October 10, 2005
In Japan, Billboards Take Code-Crazy Ads to New Heights
Northwest Airlines is harnessing Japan's love of gadgets to open a new frontier in interactive advertising: tempting consumers to access prizes and games by scanning giant bar codes with their cellphone cameras. The Wall Street Journal reports.
"In its latest Tokyo outdoor campaign, Northwest Airlines, the fourth-largest U.S. airline by traffic, is covering the city's billboards and subway stations with ads containing the bar codes. The ads taunt passersby to unlock a message hidden inside the square of black and white pixels called a QR code, which requires a special reader to decode.
The Northwest campaign takes Japan's QR code phenomenon to a new extreme, blowing up codes to heights as great as 10 meters, or 33 feet. At first, Ogilvy wasn't even sure if the QR technology would work at such a huge scale, so it conducted tests from multiple angles.

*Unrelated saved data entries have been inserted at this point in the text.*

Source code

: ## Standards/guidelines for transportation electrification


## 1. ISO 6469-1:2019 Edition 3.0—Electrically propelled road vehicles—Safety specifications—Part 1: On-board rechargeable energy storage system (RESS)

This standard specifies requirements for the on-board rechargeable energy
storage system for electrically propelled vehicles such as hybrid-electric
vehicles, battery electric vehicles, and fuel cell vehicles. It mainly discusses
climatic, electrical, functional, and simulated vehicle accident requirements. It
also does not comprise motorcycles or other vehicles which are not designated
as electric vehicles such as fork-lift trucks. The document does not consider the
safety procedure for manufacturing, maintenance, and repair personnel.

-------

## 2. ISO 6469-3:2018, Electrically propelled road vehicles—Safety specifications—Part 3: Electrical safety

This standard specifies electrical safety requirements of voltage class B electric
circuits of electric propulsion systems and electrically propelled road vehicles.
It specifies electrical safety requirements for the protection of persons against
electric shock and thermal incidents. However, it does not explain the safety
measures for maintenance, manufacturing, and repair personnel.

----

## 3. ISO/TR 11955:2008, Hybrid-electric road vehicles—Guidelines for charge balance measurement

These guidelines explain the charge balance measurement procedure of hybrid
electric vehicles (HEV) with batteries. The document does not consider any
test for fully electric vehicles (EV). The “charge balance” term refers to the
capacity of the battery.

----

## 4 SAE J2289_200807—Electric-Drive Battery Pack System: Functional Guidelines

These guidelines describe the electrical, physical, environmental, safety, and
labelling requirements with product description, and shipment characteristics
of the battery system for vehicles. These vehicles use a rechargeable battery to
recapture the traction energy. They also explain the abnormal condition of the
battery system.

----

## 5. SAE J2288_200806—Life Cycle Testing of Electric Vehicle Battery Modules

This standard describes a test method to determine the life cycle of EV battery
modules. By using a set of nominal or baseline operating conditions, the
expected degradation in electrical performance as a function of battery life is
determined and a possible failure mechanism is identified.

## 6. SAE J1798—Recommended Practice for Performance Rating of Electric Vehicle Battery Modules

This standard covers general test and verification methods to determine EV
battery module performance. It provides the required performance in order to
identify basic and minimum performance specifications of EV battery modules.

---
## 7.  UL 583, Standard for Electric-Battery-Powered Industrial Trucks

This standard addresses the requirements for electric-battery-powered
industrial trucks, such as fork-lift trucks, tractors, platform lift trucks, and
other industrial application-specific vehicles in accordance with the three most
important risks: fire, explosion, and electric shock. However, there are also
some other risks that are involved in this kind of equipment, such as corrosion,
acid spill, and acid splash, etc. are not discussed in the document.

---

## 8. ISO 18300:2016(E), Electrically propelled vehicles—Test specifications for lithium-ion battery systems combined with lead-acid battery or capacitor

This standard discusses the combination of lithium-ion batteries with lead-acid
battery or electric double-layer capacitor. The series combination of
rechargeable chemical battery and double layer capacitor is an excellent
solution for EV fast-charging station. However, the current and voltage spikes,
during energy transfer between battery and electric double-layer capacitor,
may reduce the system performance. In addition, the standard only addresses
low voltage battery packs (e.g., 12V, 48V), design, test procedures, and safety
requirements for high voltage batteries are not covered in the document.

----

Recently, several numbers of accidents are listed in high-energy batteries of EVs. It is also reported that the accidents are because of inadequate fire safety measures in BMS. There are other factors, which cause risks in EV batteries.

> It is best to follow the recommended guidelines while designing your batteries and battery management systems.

The first ads, launched in Ginza and the Shinjuku subway station last week, will show in 10 locations before the end of the month. One billboard ad on the side of a building in Tokyo's Ginza business district features the oversize QR code with the headline "The more smarts you have, the more you benefit," a verbal play in Japanese. Consumers who snap a photo of the code with their phones are taken to a special, shrunk-down mobile version of Northwest's Web site, which features a game in which players can win coupons for flights."
The above image is not related to this article - I couldn't find a picture of the billboard - it's serves only as an illustration.